How to complete this task: An exact copy of every entry is needed, with no images.

Available data:

■ ■ ■ ■ ■

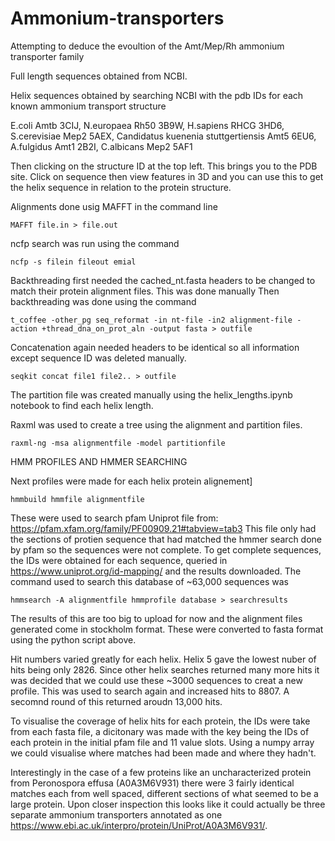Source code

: # Ammonium-transporters
Attempting to deduce the evoultion of the Amt/Mep/Rh ammonium transporter family 

Full length sequences obtained from NCBI.

Helix sequences obtained by searching NCBI with the pdb IDs for each known ammonium transport structure

E.coli Amtb 3CIJ,
N.europaea Rh50 3B9W, 
H.sapiens RHCG 3HD6,
S.cerevisiae Mep2 5AEX,
Candidatus kuenenia stuttgertiensis Amt5 6EU6,
A.fulgidus Amt1 2B2I,
C.albicans Mep2 5AF1

Then clicking on the structure ID at the top left. This brings you to the PDB site. Click on sequence then view features in 3D and you can use this to get the helix sequence in relation to the protein structure.

Alignments done usig MAFFT in the command line

    MAFFT file.in > file.out

ncfp search was run using the command 

    ncfp -s filein fileout emial

Backthreading first needed the cached_nt.fasta headers to be changed to match their protein alignment files. This was done manually
Then backthreading was done using the command

    t_coffee -other_pg seq_reformat -in nt-file -in2 alignment-file -action +thread_dna_on_prot_aln -output fasta > outfile 

Concatenation again needed headers to be identical so all information except sequence ID was deleted manually.

    seqkit concat file1 file2.. > outfile

The partition file was created manually using the helix_lengths.ipynb notebook to find each helix length.

Raxml was used to create a tree using the alignment and partition files.

    raxml-ng -msa alignmentfile -model partitionfile


HMM PROFILES AND HMMER SEARCHING

Next profiles were made for each helix protein alignement]

    hmmbuild hmmfile alignmentfile
  
These were used to search pfam Uniprot file from: https://pfam.xfam.org/family/PF00909.21#tabview=tab3
This file only had the sections of protien sequence that had matched the hmmer search done by pfam so the sequences were not complete. To get complete sequences, the IDs were obtained for each sequence, queried in https://www.uniprot.org/id-mapping/ and the results downloaded.
The command used to search this database of ~63,000 sequences was
    
    hmmsearch -A alignmentfile hmmprofile database > searchresults
    
The results of this  are too big to upload for now and the alignment files generated come in stockholm format. These were converted to fasta format using the python script above.

Hit numbers varied greatly for each helix. Helix 5 gave the lowest nuber of hits being only 2826. Since other helix searches returned many more hits it was decided that we could use these ~3000 sequences to creat a new profile. This was used to search again and increased hits to 8807. A secomnd round of this returned aroudn 13,000 hits. 

To visualise the coverage of helix hits for each protein, the IDs were take from each fasta file, a dicitonary was made with the key being the IDs of each protein in the initial pfam file and 11 value slots. Using a numpy array we could visualise where matches had been made and where they hadn't.

Interestingly in the case of a few proteins like an uncharacterized protein from Peronospora effusa (A0A3M6V931) there were 3 fairly identical matches each from well spaced, different sections of what seemed to be a large protein. Upon closer inspection this looks like it could actually be three separate ammonium transporters annotated as one https://www.ebi.ac.uk/interpro/protein/UniProt/A0A3M6V931/.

■ ■ ■ ■ ■

Answer section:
Source code

: # Ammonium-transporters
Attempting to deduce the evoultion of the Amt/Mep/Rh ammonium transporter family 

Full length sequences obtained from NCBI.

Helix sequences obtained by searching NCBI with the pdb IDs for each known ammonium transport structure

E.coli Amtb 3CIJ,
N.europaea Rh50 3B9W, 
H.sapiens RHCG 3HD6,
S.cerevisiae Mep2 5AEX,
Candidatus kuenenia stuttgertiensis Amt5 6EU6,
A.fulgidus Amt1 2B2I,
C.albicans Mep2 5AF1

Then clicking on the structure ID at the top left. This brings you to the PDB site. Click on sequence then view features in 3D and you can use this to get the helix sequence in relation to the protein structure.

Alignments done usig MAFFT in the command line

    MAFFT file.in > file.out

ncfp search was run using the command 

    ncfp -s filein fileout emial

Backthreading first needed the cached_nt.fasta headers to be changed to match their protein alignment files. This was done manually
Then backthreading was done using the command

    t_coffee -other_pg seq_reformat -in nt-file -in2 alignment-file -action +thread_dna_on_prot_aln -output fasta > outfile 

Concatenation again needed headers to be identical so all information except sequence ID was deleted manually.

    seqkit concat file1 file2.. > outfile

The partition file was created manually using the helix_lengths.ipynb notebook to find each helix length.

Raxml was used to create a tree using the alignment and partition files.

    raxml-ng -msa alignmentfile -model partitionfile


HMM PROFILES AND HMMER SEARCHING

Next profiles were made for each helix protein alignement]

    hmmbuild hmmfile alignmentfile
  
These were used to search pfam Uniprot file from: https://pfam.xfam.org/family/PF00909.21#tabview=tab3
This file only had the sections of protien sequence that had matched the hmmer search done by pfam so the sequences were not complete. To get complete sequences, the IDs were obtained for each sequence, queried in https://www.uniprot.org/id-mapping/ and the results downloaded.
The command used to search this database of ~63,000 sequences was
    
    hmmsearch -A alignmentfile hmmprofile database > searchresults
    
The results of this  are too big to upload for now and the alignment files generated come in stockholm format. These were converted to fasta format using the python script above.

Hit numbers varied greatly for each helix. Helix 5 gave the lowest nuber of hits being only 2826. Since other helix searches returned many more hits it was decided that we could use these ~3000 sequences to creat a new profile. This was used to search again and increased hits to 8807. A secomnd round of this returned aroudn 13,000 hits. 

To visualise the coverage of helix hits for each protein, the IDs were take from each fasta file, a dicitonary was made with the key being the IDs of each protein in the initial pfam file and 11 value slots. Using a numpy array we could visualise where matches had been made and where they hadn't.

Interestingly in the case of a few proteins like an uncharacterized protein from Peronospora effusa (A0A3M6V931) there were 3 fairly identical matches each from well spaced, different sections of what seemed to be a large protein. Upon closer inspection this looks like it could actually be three separate ammonium transporters annotated as one https://www.ebi.ac.uk/interpro/protein/UniProt/A0A3M6V931/.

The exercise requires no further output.